Here’s what you’ll need:
1 1/2-2 lbs of ground chicken (I’ve been using about 2 pounds because that’s how it was packaged)
1 egg white
1 cup of shredded cheddar cheese
2 tbsp of teriyaki sauce (I used Full Circle organic teriyaki sauce)
2 tbsp of light brown sugar
2 tsp of beef bullion or Better than Bouillon (I use Better than Bouillon)
1/4 tsp of pepper
1/4 cup of onion (I use diced peppers instead because we’re not fans of onions)
1 small can of diced green chilies *optional
1 tbsp of ground flaxseed/flaxseed meal
Here’s what you do:
In a mixing bowl, add ground chicken and egg white.
Add cheese and Better than Bouillon
Add teriyaki sauce
Add onion or peppers, brown sugar, green chillies and pepper to the bowl.
Mix all the ingredients together making sure the better than bouillon and brown sugar are spread throughout.
You don’t want to make the patties too big. I measured out about 1/4 cup size burger.
You can grill these however you want for about 4-5 minutes each side. I baked mine in the oven at 400 for 11 minutes, flipped them and cooked them for 5 more minutes.

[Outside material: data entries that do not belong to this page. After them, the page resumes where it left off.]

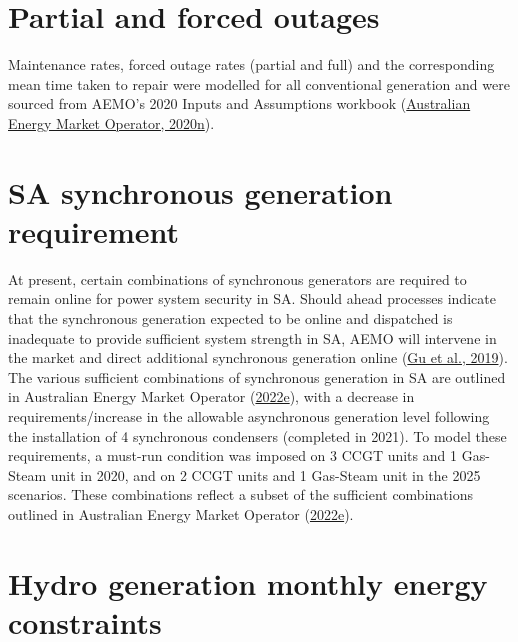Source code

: \documentclass[12pt,a4paper,]{report}
\begin{document}
\hypertarget{partial-and-forced-outages}{%
\section{Partial and forced outages}\label{partial-and-forced-outages}}

Maintenance rates, forced outage rates (partial and full) and the
corresponding mean time taken to repair were modelled for all
conventional generation and were sourced from AEMO's 2020 Inputs and
Assumptions workbook
(\protect\hyperlink{ref-australianenergymarketoperator2020InputsAssumptions2020}{Australian
Energy Market Operator, 2020n}).

\hypertarget{sa-synchronous-generation-requirement}{%
\section{SA synchronous generation
requirement}\label{sa-synchronous-generation-requirement}}

At present, certain combinations of synchronous generators are required
to remain online for power system security in SA. Should ahead processes
indicate that the synchronous generation expected to be online and
dispatched is inadequate to provide sufficient system strength in SA,
AEMO will intervene in the market and direct additional synchronous
generation online (\protect\hyperlink{ref-guReviewSystemStrength2019}{Gu
et al., 2019}). The various sufficient combinations of synchronous
generation in SA are outlined in Australian Energy Market Operator
(\protect\hyperlink{ref-australianenergymarketoperatorTransferLimitAdvice2022}{2022e}),
with a decrease in requirements/increase in the allowable asynchronous
generation level following the installation of 4 synchronous condensers
(completed in 2021). To model these requirements, a must-run condition
was imposed on 3 CCGT units and 1 Gas-Steam unit in 2020, and on 2 CCGT
units and 1 Gas-Steam unit in the 2025 scenarios. These combinations
reflect a subset of the sufficient combinations outlined in Australian
Energy Market Operator
(\protect\hyperlink{ref-australianenergymarketoperatorTransferLimitAdvice2022}{2022e}).

\hypertarget{hydro-generation-monthly-energy-constraints}{%
\section{Hydro generation monthly energy
constraints}\label{hydro-generation-monthly-energy-constraints}}
\end{document}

I use a half Fold-it for my bun. I make up this Chopped Dole Sunflower Chopped Salad with Kale and use it as a kind of slaw on top of the burgers. When I make it, I don’t use all of the dressing or the sunflowers and I only make a portion at a time for whatever amount of burgers I’m going to eat. I will say that these tend to be on the sweet side because of the brown sugar and teriyaki, which is why I added the green chilies. You could also add jalepenos to add some heat.